The main immediate danger in space without a spacesuit would be holding your breath. Your lungs are not built to withstand a whole atmosphere of pressure from the inside, and will get damaged if you hold your breath.
Of course if you don’t, you’ll have another problem.
To expand on the “doesn’t work like that” part: In the vacuum of space there is no air to exchange warmth with your body, or your space suit. You might be comfy on the side of your body facing the sun (if you’re at that distance where it provides the right amount of radiative heat) but the side facing away from the sun will get no heat, and therefore be cold.
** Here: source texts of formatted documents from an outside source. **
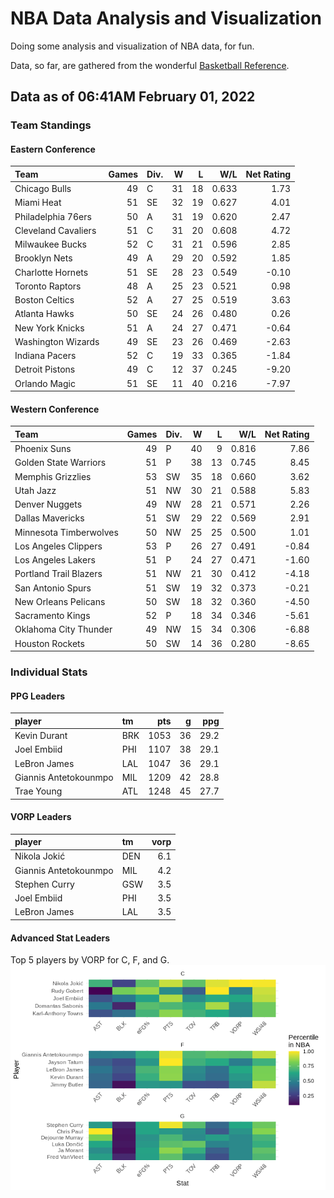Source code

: # NBA Data Analysis and Visualization

Doing some analysis and visualization of NBA data, for fun.

Data, so far, are gathered from the wonderful [Basketball
Reference](https://www.basketball-reference.com/).

## Data as of 06:41AM February 01, 2022

### Team Standings

#### Eastern Conference

| Team                | Games | Div. |  W |  L |   W/L | Net Rating |
| :------------------ | ----: | :--- | -: | -: | ----: | ---------: |
| Chicago Bulls       |    49 | C    | 31 | 18 | 0.633 |       1.73 |
| Miami Heat          |    51 | SE   | 32 | 19 | 0.627 |       4.01 |
| Philadelphia 76ers  |    50 | A    | 31 | 19 | 0.620 |       2.47 |
| Cleveland Cavaliers |    51 | C    | 31 | 20 | 0.608 |       4.72 |
| Milwaukee Bucks     |    52 | C    | 31 | 21 | 0.596 |       2.85 |
| Brooklyn Nets       |    49 | A    | 29 | 20 | 0.592 |       1.85 |
| Charlotte Hornets   |    51 | SE   | 28 | 23 | 0.549 |     \-0.10 |
| Toronto Raptors     |    48 | A    | 25 | 23 | 0.521 |       0.98 |
| Boston Celtics      |    52 | A    | 27 | 25 | 0.519 |       3.63 |
| Atlanta Hawks       |    50 | SE   | 24 | 26 | 0.480 |       0.26 |
| New York Knicks     |    51 | A    | 24 | 27 | 0.471 |     \-0.64 |
| Washington Wizards  |    49 | SE   | 23 | 26 | 0.469 |     \-2.63 |
| Indiana Pacers      |    52 | C    | 19 | 33 | 0.365 |     \-1.84 |
| Detroit Pistons     |    49 | C    | 12 | 37 | 0.245 |     \-9.20 |
| Orlando Magic       |    51 | SE   | 11 | 40 | 0.216 |     \-7.97 |

#### Western Conference

| Team                   | Games | Div. |  W |  L |   W/L | Net Rating |
| :--------------------- | ----: | :--- | -: | -: | ----: | ---------: |
| Phoenix Suns           |    49 | P    | 40 |  9 | 0.816 |       7.86 |
| Golden State Warriors  |    51 | P    | 38 | 13 | 0.745 |       8.45 |
| Memphis Grizzlies      |    53 | SW   | 35 | 18 | 0.660 |       3.62 |
| Utah Jazz              |    51 | NW   | 30 | 21 | 0.588 |       5.83 |
| Denver Nuggets         |    49 | NW   | 28 | 21 | 0.571 |       2.26 |
| Dallas Mavericks       |    51 | SW   | 29 | 22 | 0.569 |       2.91 |
| Minnesota Timberwolves |    50 | NW   | 25 | 25 | 0.500 |       1.01 |
| Los Angeles Clippers   |    53 | P    | 26 | 27 | 0.491 |     \-0.84 |
| Los Angeles Lakers     |    51 | P    | 24 | 27 | 0.471 |     \-1.60 |
| Portland Trail Blazers |    51 | NW   | 21 | 30 | 0.412 |     \-4.18 |
| San Antonio Spurs      |    51 | SW   | 19 | 32 | 0.373 |     \-0.21 |
| New Orleans Pelicans   |    50 | SW   | 18 | 32 | 0.360 |     \-4.50 |
| Sacramento Kings       |    52 | P    | 18 | 34 | 0.346 |     \-5.61 |
| Oklahoma City Thunder  |    49 | NW   | 15 | 34 | 0.306 |     \-6.88 |
| Houston Rockets        |    50 | SW   | 14 | 36 | 0.280 |     \-8.65 |

### Individual Stats

#### PPG Leaders

| player                | tm  |  pts |  g |  ppg |
| :-------------------- | :-- | ---: | -: | ---: |
| Kevin Durant          | BRK | 1053 | 36 | 29.2 |
| Joel Embiid           | PHI | 1107 | 38 | 29.1 |
| LeBron James          | LAL | 1047 | 36 | 29.1 |
| Giannis Antetokounmpo | MIL | 1209 | 42 | 28.8 |
| Trae Young            | ATL | 1248 | 45 | 27.7 |

#### VORP Leaders

| player                | tm  | vorp |
| :-------------------- | :-- | ---: |
| Nikola Jokić          | DEN |  6.1 |
| Giannis Antetokounmpo | MIL |  4.2 |
| Stephen Curry         | GSW |  3.5 |
| Joel Embiid           | PHI |  3.5 |
| LeBron James          | LAL |  3.5 |

#### Advanced Stat Leaders

Top 5 players by VORP for C, F, and G.
![](README_files/figure-gfm/README-unnamed-chunk-7-1.png)<!-- -->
I imagine that would feel very weird… if you could feel it on your skin, without a space suit, without being ripped apart by the vacuum, of course.
Does anyone know whether this “uneven distribution of heat energy” is a problem for space suits or if that little bit of air inside is enough to distribute it?
What if we spin around like a spit roast so the heat gets evenly distributed?
How fast should we spin as well?
I wonder what it would do in relation to vertigo. I mean there’s no gravity to affect the vestibular system, but there are strong visual cues.
Ah crap, I’m going to go down a “what happens when an astronaut spins” rabbit hole today, ain’t I? I had shit to do, oh well
There are glacier fed lakes when i live. You can float in incredibly cold water and if you have just the right equilibrium you can half float in freezing cold water while half getting a nice sun bath. And it IS very weird.
One spot I camped at for many years had nice sandy area that was about 200 meters out into the lake before a drop off. As it was only about a meter deep it used to warm up the top foot or so of the water when it was fairly still and you could stick your arm down into the water and actually feel the temperature drop like there was a line underneath the water.
Was great place to camp before it got overwhelmed by mosquitos
A lot of nice places in the world that are a joy to be in until the mosquitoes show up. Do we have to have mosquitoes? Can’t the world manage without them?
Oh wow, that sounds amazing! Apart from the mosquitos maybe.
If I can find some old pictures I’ll share
This uneven heat distribution confuses the brain and is perceived as pain. Veritasium (or maybe vsauce) did a video on it. Putting frozen and warm hotdog against the skin.
NASA EVA suits have liquid (water) cooling systems to avoid cooking the astronaut while outside the ISS.
I don’t know how they actually work though. The only way to shed the heat is to radiate it away or to sink it into warming something else up.
Found this on Wikipedia:
Though I think that’s specifically for removing the astronaut’s body heat.
What a great system. I wonder how the development of that worked. Did they theorize the necessity of a system like that or were the first space walkers quite unconfortable?
Why can some objects exist in space without getting ripped apart like a human would. Is that what actually happens to a human anyways?
Ever seen a picture of a blobfish in it’s deep ocean habitat vs when it is at the surface? It’s body is adapted to the extreme pressure of the deep sea, and when that pressure is no longer there, the forces keeping it’s shape are no longer present and thus every bit of it expands. That’s what would happen to us in the vacuum of space albeit on a lesser scale. Also, we’re like 70% water which boils in a vacuum.
As I understand it, this in fact will not happen. Our circulatory system is a closed loop and strong enough to not expand into vacuum. The water inside our body is kept close to usual pressure by our skin, blood vessels etc.
The main immediate danger in space without a spacesuit would be holding your breath. Your lungs are not built to withstand a whole atmosphere of pressure from the inside, and will get damaged if you hold your breath.
Of course if you don’t, you’ll have another problem.